Wherever a line holds the word "with", copy that line from the data.

*The data*.
┄┄┄┄┄┄┄┄┄┄
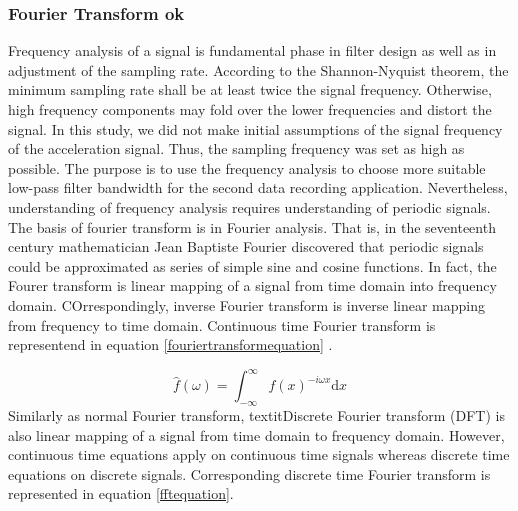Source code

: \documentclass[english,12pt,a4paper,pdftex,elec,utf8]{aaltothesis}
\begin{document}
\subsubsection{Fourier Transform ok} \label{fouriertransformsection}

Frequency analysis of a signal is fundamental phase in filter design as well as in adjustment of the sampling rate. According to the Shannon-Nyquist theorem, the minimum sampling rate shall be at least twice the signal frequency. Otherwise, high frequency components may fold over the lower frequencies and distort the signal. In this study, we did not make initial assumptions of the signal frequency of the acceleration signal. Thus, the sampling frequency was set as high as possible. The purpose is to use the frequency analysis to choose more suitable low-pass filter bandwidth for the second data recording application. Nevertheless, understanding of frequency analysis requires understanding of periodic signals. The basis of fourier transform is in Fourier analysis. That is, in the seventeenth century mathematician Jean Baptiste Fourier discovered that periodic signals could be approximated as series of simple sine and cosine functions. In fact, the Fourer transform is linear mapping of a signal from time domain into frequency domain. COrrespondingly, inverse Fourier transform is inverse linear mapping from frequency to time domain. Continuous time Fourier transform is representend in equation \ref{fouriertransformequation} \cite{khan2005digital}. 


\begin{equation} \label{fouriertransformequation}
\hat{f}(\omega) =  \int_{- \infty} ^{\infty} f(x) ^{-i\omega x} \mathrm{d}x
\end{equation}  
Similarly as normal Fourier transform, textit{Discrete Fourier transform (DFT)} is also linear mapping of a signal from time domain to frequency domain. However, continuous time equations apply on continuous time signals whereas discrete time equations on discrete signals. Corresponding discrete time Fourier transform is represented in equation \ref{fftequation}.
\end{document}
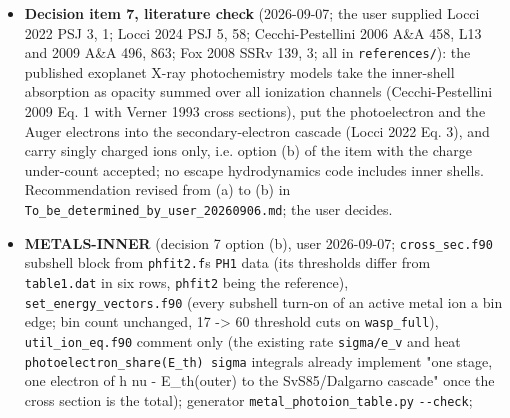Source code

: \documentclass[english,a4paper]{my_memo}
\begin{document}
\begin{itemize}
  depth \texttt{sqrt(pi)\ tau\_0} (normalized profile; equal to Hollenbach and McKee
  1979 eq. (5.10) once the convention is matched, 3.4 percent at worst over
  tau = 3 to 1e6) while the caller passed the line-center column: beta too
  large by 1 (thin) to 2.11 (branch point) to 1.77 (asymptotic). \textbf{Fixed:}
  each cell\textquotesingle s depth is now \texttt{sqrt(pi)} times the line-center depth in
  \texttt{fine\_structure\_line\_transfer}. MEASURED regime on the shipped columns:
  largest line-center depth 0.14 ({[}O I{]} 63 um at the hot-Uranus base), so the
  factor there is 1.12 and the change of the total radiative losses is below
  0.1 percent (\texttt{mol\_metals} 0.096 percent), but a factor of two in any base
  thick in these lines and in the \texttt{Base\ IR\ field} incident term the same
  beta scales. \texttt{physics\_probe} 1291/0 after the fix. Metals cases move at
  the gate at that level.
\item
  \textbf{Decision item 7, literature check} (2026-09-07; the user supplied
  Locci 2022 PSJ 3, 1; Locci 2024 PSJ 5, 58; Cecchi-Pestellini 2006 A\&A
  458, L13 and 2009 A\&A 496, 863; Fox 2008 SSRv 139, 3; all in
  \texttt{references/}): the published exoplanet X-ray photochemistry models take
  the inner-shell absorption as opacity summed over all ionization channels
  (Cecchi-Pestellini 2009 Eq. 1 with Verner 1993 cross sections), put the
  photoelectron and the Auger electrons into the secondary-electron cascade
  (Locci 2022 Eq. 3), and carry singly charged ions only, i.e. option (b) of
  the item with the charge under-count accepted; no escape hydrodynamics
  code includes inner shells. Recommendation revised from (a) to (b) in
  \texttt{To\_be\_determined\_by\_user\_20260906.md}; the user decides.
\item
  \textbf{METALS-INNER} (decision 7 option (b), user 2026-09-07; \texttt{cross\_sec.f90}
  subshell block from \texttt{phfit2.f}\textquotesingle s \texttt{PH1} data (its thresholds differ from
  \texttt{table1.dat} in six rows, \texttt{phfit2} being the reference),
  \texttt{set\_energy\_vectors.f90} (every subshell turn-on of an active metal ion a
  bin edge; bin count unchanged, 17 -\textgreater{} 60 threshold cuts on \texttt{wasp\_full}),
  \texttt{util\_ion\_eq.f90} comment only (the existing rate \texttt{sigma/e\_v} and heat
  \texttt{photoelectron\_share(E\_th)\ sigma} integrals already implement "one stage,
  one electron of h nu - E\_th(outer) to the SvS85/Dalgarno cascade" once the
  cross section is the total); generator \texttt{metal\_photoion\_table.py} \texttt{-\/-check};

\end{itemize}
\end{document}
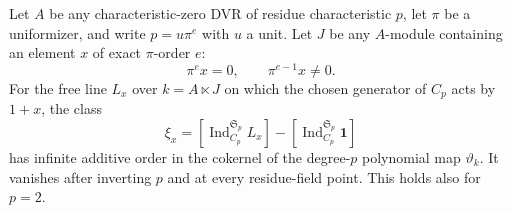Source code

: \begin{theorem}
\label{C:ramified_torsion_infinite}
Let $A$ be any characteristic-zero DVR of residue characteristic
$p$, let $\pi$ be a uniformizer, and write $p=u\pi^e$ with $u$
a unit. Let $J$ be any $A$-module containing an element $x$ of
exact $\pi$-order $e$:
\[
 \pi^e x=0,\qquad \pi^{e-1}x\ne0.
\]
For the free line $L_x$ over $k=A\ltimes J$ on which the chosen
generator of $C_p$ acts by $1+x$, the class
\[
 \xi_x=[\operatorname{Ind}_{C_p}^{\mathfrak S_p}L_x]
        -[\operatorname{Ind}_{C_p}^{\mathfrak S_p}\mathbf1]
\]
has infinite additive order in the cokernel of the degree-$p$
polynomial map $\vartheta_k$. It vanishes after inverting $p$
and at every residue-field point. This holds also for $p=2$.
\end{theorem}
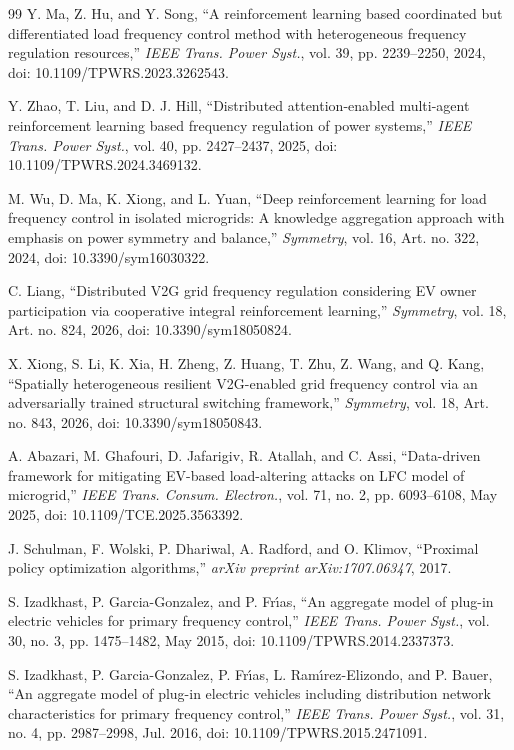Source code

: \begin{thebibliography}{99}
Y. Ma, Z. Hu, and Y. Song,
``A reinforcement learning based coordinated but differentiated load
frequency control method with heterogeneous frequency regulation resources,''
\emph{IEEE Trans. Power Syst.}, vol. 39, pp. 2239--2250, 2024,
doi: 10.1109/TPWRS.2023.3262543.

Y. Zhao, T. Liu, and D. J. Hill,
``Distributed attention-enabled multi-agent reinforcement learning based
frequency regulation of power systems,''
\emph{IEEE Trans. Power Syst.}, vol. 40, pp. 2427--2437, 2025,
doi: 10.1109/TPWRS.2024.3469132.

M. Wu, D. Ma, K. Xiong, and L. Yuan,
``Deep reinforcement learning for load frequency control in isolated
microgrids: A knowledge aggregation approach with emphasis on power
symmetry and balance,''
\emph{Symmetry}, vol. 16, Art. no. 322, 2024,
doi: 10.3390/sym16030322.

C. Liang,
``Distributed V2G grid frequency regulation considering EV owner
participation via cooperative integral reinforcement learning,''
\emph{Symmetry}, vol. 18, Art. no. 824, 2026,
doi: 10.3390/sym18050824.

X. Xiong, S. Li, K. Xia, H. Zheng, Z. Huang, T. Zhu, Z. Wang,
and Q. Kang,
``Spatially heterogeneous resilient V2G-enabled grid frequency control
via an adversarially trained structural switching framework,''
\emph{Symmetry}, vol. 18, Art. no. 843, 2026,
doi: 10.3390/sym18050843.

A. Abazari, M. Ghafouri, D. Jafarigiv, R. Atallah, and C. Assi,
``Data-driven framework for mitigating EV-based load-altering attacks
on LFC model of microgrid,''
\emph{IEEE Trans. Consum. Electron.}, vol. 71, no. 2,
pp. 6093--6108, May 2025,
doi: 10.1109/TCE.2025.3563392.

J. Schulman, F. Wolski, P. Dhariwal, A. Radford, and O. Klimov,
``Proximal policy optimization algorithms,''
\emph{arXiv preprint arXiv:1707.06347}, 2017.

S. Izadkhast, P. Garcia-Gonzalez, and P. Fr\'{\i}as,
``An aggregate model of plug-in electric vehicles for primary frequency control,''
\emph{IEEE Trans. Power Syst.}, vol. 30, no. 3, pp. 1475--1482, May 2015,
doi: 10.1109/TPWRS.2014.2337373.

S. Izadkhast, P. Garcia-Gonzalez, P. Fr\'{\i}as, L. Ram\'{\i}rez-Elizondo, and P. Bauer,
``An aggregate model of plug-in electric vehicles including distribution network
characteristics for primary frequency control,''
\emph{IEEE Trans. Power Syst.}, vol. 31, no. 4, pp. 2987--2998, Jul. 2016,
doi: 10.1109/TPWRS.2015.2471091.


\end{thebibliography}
┄┄┄┄┄┄┄┄┄┄
*Output for this task*.
  (Cecchi-Pestellini 2009 Eq. 1 with Verner 1993 cross sections), put the
  the item with the charge under-count accepted; no escape hydrodynamics
$p$, let $\pi$ be a uniformizer, and write $p=u\pi^e$ with $u$
frequency control method with heterogeneous frequency regulation resources,''
microgrids: A knowledge aggregation approach with emphasis on power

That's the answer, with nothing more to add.